_Instructions for the task_.
Each line from the one containing "See the [Contributing](CONTRIBUTING.md)" through the end of the data is to be written out exactly, and nothing more.

(Records drawn from a dataset)
- Opening Delimiter -

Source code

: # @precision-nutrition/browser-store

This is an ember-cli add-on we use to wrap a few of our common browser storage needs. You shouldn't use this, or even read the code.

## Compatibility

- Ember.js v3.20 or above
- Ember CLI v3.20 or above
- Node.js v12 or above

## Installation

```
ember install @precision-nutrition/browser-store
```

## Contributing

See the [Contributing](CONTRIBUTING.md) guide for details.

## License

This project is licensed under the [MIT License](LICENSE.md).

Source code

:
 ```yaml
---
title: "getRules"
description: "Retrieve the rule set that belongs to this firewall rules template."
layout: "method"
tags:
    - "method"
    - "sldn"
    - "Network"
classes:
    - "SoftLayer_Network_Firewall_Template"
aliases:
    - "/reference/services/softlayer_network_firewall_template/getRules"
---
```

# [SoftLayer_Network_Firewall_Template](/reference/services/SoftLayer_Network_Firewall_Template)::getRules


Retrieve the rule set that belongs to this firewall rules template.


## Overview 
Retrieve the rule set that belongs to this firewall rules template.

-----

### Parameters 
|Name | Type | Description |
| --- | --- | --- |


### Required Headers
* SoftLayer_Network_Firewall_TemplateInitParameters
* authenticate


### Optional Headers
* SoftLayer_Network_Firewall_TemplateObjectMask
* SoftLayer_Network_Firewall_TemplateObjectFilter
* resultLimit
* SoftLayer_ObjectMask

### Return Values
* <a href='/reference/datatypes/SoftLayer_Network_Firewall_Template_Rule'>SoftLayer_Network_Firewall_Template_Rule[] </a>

- Closing Delimiter -

_Exercise response_.
See the [Contributing](CONTRIBUTING.md) guide for details.

## License

This project is licensed under the [MIT License](LICENSE.md).

Source code

:
 ```yaml
---
title: "getRules"
description: "Retrieve the rule set that belongs to this firewall rules template."
layout: "method"
tags:
    - "method"
    - "sldn"
    - "Network"
classes:
    - "SoftLayer_Network_Firewall_Template"
aliases:
    - "/reference/services/softlayer_network_firewall_template/getRules"
---
```

# [SoftLayer_Network_Firewall_Template](/reference/services/SoftLayer_Network_Firewall_Template)::getRules


Retrieve the rule set that belongs to this firewall rules template.


## Overview 
Retrieve the rule set that belongs to this firewall rules template.

-----

### Parameters 
|Name | Type | Description |
| --- | --- | --- |


### Required Headers
* SoftLayer_Network_Firewall_TemplateInitParameters
* authenticate


### Optional Headers
* SoftLayer_Network_Firewall_TemplateObjectMask
* SoftLayer_Network_Firewall_TemplateObjectFilter
* resultLimit
* SoftLayer_ObjectMask

### Return Values
* <a href='/reference/datatypes/SoftLayer_Network_Firewall_Template_Rule'>SoftLayer_Network_Firewall_Template_Rule[] </a>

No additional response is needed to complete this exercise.